Saved data entries:
[Start of section]

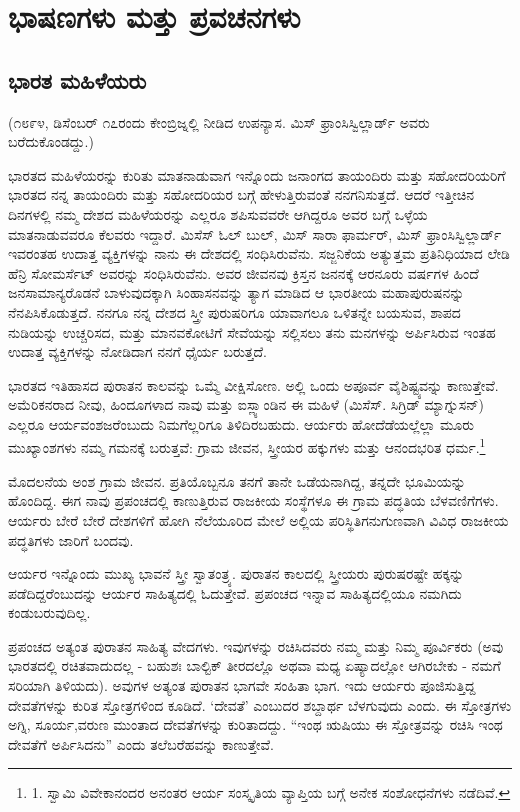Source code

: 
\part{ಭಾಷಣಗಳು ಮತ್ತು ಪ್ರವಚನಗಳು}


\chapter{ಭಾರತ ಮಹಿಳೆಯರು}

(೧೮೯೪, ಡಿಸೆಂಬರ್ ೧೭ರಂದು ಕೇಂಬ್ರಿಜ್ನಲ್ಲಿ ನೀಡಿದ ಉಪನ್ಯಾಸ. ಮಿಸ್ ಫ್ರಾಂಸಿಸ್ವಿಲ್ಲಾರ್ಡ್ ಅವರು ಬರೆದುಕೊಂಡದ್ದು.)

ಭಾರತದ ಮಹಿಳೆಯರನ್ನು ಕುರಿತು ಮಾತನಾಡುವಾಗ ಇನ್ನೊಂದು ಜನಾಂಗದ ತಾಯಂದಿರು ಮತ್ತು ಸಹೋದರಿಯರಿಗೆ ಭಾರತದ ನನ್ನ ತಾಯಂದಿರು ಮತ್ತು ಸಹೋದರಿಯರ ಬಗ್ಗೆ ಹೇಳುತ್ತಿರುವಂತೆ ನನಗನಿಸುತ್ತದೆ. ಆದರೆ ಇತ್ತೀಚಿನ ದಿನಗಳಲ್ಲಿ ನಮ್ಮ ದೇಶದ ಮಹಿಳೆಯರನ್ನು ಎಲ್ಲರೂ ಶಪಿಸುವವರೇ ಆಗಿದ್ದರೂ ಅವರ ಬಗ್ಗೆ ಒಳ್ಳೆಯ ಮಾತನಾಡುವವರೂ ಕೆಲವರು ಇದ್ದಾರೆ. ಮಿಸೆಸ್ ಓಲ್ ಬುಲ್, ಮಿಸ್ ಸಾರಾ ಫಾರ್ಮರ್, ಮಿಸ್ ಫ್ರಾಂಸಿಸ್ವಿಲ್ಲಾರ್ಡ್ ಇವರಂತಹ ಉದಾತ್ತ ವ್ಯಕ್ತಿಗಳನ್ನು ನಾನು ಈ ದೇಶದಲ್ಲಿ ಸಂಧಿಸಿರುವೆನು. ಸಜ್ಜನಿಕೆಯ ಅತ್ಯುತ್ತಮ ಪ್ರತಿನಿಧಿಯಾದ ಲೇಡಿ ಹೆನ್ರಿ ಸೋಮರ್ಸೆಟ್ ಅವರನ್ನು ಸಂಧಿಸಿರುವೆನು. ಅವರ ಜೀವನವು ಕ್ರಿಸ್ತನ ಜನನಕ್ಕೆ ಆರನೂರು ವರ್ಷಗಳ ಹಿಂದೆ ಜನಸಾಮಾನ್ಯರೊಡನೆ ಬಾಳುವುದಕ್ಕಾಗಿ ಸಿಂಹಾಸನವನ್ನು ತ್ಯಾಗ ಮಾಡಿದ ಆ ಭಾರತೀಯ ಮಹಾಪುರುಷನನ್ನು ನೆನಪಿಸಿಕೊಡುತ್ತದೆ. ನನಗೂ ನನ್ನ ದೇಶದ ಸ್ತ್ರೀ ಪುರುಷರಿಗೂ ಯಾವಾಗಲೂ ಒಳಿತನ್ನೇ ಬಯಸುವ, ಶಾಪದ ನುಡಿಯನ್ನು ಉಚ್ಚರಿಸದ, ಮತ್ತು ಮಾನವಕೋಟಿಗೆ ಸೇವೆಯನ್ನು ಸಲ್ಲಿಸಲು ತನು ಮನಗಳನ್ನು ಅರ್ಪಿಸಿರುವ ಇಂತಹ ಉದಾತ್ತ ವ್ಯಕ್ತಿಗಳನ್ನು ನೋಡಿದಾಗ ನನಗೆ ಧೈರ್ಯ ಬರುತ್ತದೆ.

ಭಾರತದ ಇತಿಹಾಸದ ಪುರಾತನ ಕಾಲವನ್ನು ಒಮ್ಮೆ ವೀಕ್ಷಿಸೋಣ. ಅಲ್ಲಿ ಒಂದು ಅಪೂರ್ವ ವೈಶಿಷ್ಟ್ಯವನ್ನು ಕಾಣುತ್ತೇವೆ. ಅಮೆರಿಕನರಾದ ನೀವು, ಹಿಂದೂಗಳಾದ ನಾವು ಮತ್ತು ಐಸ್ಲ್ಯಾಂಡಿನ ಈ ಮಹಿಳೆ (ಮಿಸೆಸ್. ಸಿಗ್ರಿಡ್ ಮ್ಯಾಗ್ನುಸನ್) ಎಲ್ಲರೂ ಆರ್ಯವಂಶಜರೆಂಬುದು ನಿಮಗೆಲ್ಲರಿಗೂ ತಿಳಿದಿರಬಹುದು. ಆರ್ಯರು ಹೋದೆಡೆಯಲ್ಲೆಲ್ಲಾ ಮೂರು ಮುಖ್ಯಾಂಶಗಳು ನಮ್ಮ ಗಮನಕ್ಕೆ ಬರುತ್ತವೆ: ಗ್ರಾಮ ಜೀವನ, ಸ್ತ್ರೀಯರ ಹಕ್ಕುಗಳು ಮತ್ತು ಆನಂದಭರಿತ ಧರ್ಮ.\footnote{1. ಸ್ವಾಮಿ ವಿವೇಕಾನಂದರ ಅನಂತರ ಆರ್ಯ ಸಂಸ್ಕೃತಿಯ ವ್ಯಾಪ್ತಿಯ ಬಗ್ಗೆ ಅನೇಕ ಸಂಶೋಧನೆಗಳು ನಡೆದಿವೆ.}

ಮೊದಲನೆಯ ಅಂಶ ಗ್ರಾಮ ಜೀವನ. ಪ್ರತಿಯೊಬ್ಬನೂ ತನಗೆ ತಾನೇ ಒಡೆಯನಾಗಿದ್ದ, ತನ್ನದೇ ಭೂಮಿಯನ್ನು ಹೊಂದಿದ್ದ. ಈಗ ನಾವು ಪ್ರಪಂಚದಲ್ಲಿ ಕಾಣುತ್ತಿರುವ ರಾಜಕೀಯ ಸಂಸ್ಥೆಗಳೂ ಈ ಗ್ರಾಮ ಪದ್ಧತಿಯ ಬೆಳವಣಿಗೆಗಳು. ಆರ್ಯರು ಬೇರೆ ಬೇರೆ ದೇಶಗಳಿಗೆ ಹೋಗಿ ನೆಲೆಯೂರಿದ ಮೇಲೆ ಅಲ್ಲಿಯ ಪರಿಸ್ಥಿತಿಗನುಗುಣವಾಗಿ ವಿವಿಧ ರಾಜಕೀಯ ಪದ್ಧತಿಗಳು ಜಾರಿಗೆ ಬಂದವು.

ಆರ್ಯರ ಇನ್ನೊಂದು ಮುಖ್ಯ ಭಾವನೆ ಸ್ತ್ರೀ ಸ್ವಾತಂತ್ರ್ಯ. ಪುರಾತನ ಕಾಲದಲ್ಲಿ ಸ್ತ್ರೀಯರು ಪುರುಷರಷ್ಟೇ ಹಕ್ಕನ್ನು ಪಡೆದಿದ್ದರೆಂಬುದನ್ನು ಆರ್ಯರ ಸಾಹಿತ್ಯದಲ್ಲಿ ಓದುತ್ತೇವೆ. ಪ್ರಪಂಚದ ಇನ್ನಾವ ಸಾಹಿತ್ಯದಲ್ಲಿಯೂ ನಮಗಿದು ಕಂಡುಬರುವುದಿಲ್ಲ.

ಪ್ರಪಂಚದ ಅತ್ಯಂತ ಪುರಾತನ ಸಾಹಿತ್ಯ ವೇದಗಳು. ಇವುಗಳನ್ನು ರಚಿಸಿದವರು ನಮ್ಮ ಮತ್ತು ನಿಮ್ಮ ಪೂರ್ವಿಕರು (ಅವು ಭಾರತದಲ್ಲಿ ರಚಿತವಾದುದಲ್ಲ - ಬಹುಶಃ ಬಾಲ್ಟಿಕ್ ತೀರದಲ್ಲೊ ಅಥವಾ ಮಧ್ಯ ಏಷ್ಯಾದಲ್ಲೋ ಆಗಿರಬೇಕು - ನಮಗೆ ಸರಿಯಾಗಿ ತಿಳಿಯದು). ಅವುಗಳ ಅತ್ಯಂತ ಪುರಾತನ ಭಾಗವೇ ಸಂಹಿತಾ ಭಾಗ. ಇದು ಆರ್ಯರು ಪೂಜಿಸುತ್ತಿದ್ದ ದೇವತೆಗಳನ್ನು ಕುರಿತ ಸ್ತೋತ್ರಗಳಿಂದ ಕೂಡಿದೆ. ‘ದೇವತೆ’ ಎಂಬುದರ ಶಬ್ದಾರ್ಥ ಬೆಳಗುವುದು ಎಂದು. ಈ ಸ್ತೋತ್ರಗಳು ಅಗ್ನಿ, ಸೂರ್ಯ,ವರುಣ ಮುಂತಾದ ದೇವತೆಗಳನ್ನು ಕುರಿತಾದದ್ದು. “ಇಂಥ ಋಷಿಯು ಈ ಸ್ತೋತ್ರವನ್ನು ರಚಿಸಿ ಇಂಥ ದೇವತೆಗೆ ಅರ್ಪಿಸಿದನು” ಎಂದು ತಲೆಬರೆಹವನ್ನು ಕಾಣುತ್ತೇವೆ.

[End of section]
[Start of section]

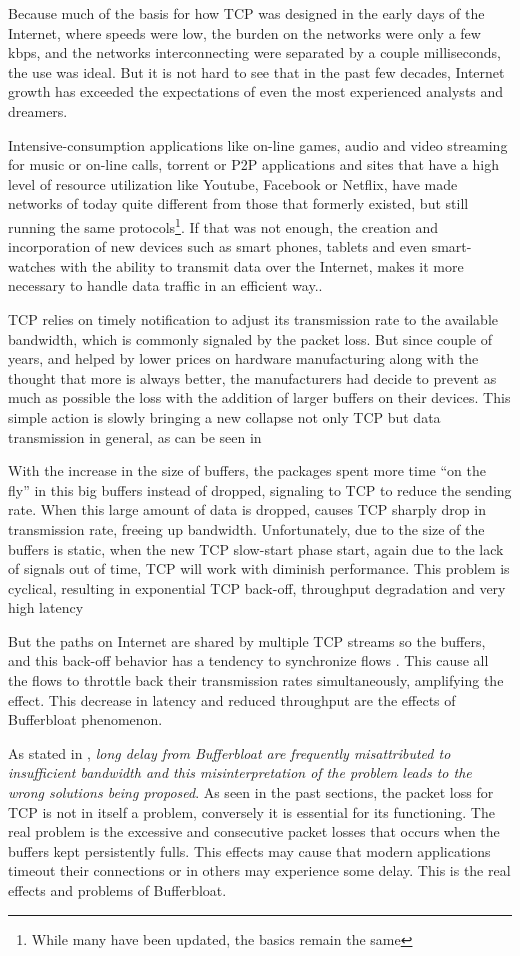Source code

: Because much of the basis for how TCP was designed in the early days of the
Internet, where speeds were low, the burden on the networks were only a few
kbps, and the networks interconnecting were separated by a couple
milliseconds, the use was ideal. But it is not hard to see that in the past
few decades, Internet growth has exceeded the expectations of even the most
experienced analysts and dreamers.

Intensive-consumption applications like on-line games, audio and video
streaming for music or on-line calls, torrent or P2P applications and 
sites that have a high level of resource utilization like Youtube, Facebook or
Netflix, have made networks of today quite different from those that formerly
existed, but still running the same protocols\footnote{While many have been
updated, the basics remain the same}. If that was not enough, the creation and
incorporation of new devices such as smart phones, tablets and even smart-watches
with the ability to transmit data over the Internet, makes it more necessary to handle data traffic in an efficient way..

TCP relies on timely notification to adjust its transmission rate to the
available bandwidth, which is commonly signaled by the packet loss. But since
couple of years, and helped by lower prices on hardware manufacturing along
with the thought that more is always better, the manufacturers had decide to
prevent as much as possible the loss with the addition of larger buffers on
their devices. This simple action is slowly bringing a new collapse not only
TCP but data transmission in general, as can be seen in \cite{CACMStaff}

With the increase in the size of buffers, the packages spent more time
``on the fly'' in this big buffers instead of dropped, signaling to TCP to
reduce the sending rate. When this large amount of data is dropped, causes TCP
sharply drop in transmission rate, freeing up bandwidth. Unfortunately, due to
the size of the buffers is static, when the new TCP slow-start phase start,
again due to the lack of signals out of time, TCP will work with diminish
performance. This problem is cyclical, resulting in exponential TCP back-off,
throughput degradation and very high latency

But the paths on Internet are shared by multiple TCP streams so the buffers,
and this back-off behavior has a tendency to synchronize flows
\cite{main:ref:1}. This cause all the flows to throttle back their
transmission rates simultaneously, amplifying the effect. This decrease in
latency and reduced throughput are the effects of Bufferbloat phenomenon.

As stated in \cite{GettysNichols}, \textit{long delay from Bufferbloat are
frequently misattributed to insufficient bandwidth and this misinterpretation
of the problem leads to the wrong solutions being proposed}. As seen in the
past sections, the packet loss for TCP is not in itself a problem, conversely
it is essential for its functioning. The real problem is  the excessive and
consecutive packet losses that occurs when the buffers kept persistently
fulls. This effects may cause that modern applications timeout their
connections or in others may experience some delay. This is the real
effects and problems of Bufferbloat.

[End of section]
[Start of section]

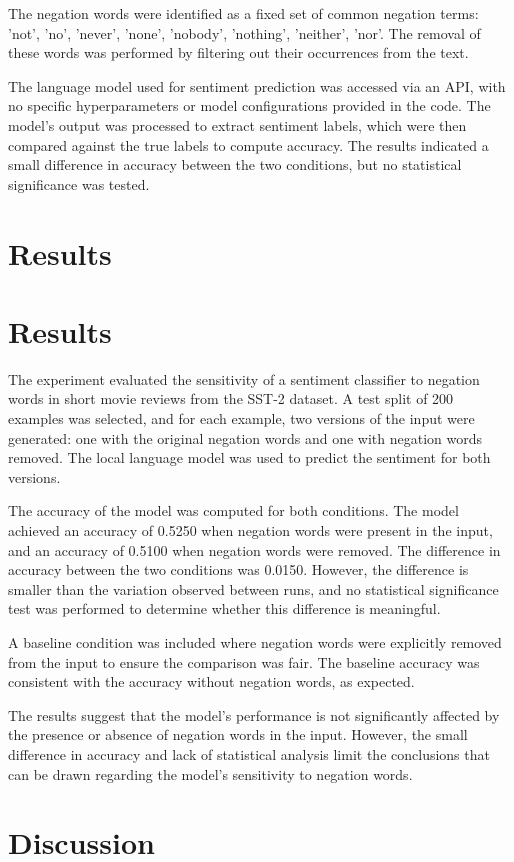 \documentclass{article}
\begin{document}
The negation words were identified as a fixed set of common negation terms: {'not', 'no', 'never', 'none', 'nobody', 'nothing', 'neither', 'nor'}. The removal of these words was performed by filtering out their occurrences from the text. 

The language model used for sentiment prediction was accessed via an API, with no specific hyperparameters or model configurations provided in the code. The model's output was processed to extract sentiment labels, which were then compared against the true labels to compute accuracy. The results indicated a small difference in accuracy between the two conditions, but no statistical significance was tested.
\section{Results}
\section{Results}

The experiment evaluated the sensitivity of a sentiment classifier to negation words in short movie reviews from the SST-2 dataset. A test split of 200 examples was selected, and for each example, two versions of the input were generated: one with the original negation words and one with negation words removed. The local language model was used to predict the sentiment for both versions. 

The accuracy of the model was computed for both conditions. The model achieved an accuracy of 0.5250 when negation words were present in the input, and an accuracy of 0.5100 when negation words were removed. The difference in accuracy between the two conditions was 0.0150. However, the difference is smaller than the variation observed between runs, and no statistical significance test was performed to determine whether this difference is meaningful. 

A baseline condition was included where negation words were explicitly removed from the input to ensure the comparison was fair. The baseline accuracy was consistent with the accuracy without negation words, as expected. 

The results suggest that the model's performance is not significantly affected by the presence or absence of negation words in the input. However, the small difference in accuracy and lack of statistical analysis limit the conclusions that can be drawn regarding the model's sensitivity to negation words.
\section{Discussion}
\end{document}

[End of section]

## WHAT TO PRODUCE
When the line with "kbps, and the" is reached in the data above, start copying there, and copy each line exactly until the line with "throughput degradation and very high latency" has been copied; copy nothing else.

## TASK RESPONSE
kbps, and the networks interconnecting were separated by a couple
milliseconds, the use was ideal. But it is not hard to see that in the past
few decades, Internet growth has exceeded the expectations of even the most
experienced analysts and dreamers.

Intensive-consumption applications like on-line games, audio and video
streaming for music or on-line calls, torrent or P2P applications and 
sites that have a high level of resource utilization like Youtube, Facebook or
Netflix, have made networks of today quite different from those that formerly
existed, but still running the same protocols\footnote{While many have been
updated, the basics remain the same}. If that was not enough, the creation and
incorporation of new devices such as smart phones, tablets and even smart-watches
with the ability to transmit data over the Internet, makes it more necessary to handle data traffic in an efficient way..

TCP relies on timely notification to adjust its transmission rate to the
available bandwidth, which is commonly signaled by the packet loss. But since
couple of years, and helped by lower prices on hardware manufacturing along
with the thought that more is always better, the manufacturers had decide to
prevent as much as possible the loss with the addition of larger buffers on
their devices. This simple action is slowly bringing a new collapse not only
TCP but data transmission in general, as can be seen in \cite{CACMStaff}

With the increase in the size of buffers, the packages spent more time
``on the fly'' in this big buffers instead of dropped, signaling to TCP to
reduce the sending rate. When this large amount of data is dropped, causes TCP
sharply drop in transmission rate, freeing up bandwidth. Unfortunately, due to
the size of the buffers is static, when the new TCP slow-start phase start,
again due to the lack of signals out of time, TCP will work with diminish
performance. This problem is cyclical, resulting in exponential TCP back-off,
throughput degradation and very high latency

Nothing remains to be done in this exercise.